If we are animal eaters,
we support animal cruelty, whether we like it or not! If we’re at all
concerned, then we have to balance our own wants against the cost to the
animals themselves. If we don’t care about the feelings of animals then it’s
likely we are not to be trusted around any animals at all, since the use and
abuse of them is always going to be too tempting. We’re always going to be
considering our own interests before theirs. Even the most beloved companion
animals at home may prove this point. When their medical treatment incurs high
veterinary bills some can’t pay and some can but won’t and have their animals’
lives brought to an early end for their own convenience.

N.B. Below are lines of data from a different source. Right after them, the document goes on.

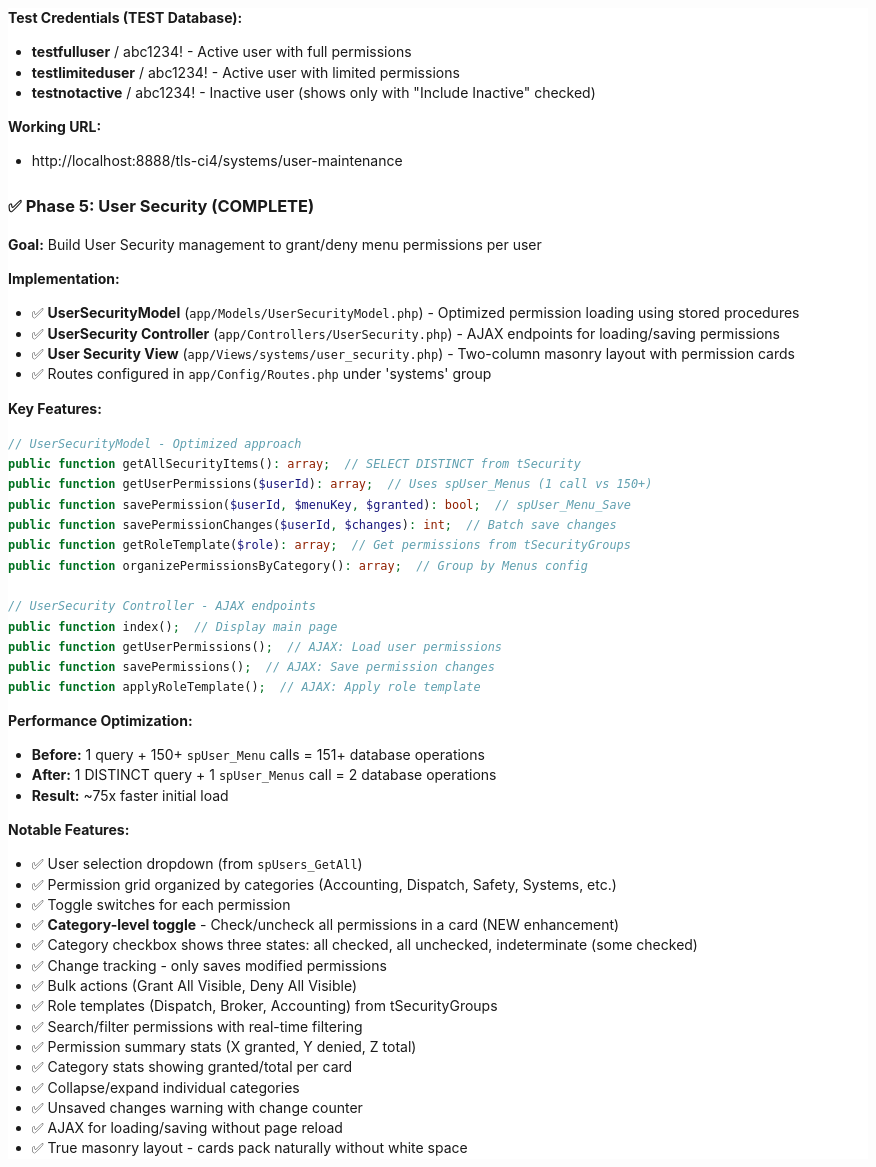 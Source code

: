 **Test Credentials (TEST Database):**
- **testfulluser** / abc1234! - Active user with full permissions
- **testlimiteduser** / abc1234! - Active user with limited permissions
- **testnotactive** / abc1234! - Inactive user (shows only with "Include Inactive" checked)

**Working URL:**
- http://localhost:8888/tls-ci4/systems/user-maintenance

### ✅ Phase 5: User Security (COMPLETE)
**Goal:** Build User Security management to grant/deny menu permissions per user

**Implementation:**
- ✅ **UserSecurityModel** (`app/Models/UserSecurityModel.php`) - Optimized permission loading using stored procedures
- ✅ **UserSecurity Controller** (`app/Controllers/UserSecurity.php`) - AJAX endpoints for loading/saving permissions
- ✅ **User Security View** (`app/Views/systems/user_security.php`) - Two-column masonry layout with permission cards
- ✅ Routes configured in `app/Config/Routes.php` under 'systems' group

**Key Features:**
```php
// UserSecurityModel - Optimized approach
public function getAllSecurityItems(): array;  // SELECT DISTINCT from tSecurity
public function getUserPermissions($userId): array;  // Uses spUser_Menus (1 call vs 150+)
public function savePermission($userId, $menuKey, $granted): bool;  // spUser_Menu_Save
public function savePermissionChanges($userId, $changes): int;  // Batch save changes
public function getRoleTemplate($role): array;  // Get permissions from tSecurityGroups
public function organizePermissionsByCategory(): array;  // Group by Menus config

// UserSecurity Controller - AJAX endpoints
public function index();  // Display main page
public function getUserPermissions();  // AJAX: Load user permissions
public function savePermissions();  // AJAX: Save permission changes
public function applyRoleTemplate();  // AJAX: Apply role template
```

**Performance Optimization:**
- **Before:** 1 query + 150+ `spUser_Menu` calls = 151+ database operations
- **After:** 1 DISTINCT query + 1 `spUser_Menus` call = 2 database operations
- **Result:** ~75x faster initial load

**Notable Features:**
- ✅ User selection dropdown (from `spUsers_GetAll`)
- ✅ Permission grid organized by categories (Accounting, Dispatch, Safety, Systems, etc.)
- ✅ Toggle switches for each permission
- ✅ **Category-level toggle** - Check/uncheck all permissions in a card (NEW enhancement)
- ✅ Category checkbox shows three states: all checked, all unchecked, indeterminate (some checked)
- ✅ Change tracking - only saves modified permissions
- ✅ Bulk actions (Grant All Visible, Deny All Visible)
- ✅ Role templates (Dispatch, Broker, Accounting) from tSecurityGroups
- ✅ Search/filter permissions with real-time filtering
- ✅ Permission summary stats (X granted, Y denied, Z total)
- ✅ Category stats showing granted/total per card
- ✅ Collapse/expand individual categories
- ✅ Unsaved changes warning with change counter
- ✅ AJAX for loading/saving without page reload
- ✅ True masonry layout - cards pack naturally without white space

Perhaps it’s here that we’re most sorely tested – the
animal we say we love presents us with a difficult choice between the outlay of
a considerable sum of money and the saving of the beloved animal’s life. For
some it will always be compassion that decides. For others even the kennelling
costs whilst away on holiday convince them to have their animal put down, to be
replaced by another on their return.
Those animals that
are used for food are entirely beyond consideration since we are taught to feel
no responsibility for what happens to them. So long as we don’t know too much
about their living conditions or the manner of their death, we can enjoy the
‘benefit’ of them. Since almost all of us do it, there’s hardly anyone left to
put pressure on us to change.
These
farmed, faceless animals are not only very available (when dead), but as
everyone knows are so tasty to eat and a good source of protein. Surely, we
argue, we’d be mad not to accept Nature’s generous bounty? Since no animal can
match a human’s strength and brain power we know there’s no danger of them
fighting back. They make easy prey for us and once we’ve enslaved them, they
become rather like food-on-tap. We can regulate the timing of their lives and
deaths and therefore make efficient use of them, to the fullest extent. Most
people have never considered the possibility that this traditional use of
animals is wrong.
Those of us who are more kindly disposed towards animals
might want to make our disagreement known. But does that mean we must avoid all
animal food? If so, does that mean we will starve or become ill by not eating
meat or animal by-products?
Up until the middle of the last century, this was the
common belief; that animal protein was nutritionally essential and without meat
our health would be compromised - we’d become anaemic, lack physical and mental
energy and our children would sicken. By the second half of the twentieth
century this belief was exploded by a few brave people who experimented with
avoiding all animal protein, finding that the human body actually thrived on a
plant-based diet. From that point, everything began to change, for a
significant number of people. Now it was possible, if it suited us, to take on
a different regime of eating where there was no danger to our health by not
eating animals. Indeed, we were at last realising that humans do not need to
depend on animals for anything - transport, clothing, entertainment or food. We
would be able to regard animals as sovereign, irreplaceable individuals and
allow them to live out their lives without human interference. And yet as
free-willed human beings, we still had the ‘choice’ and it seemed that for the
overwhelming majority, making use of animals was still too tempting to give up.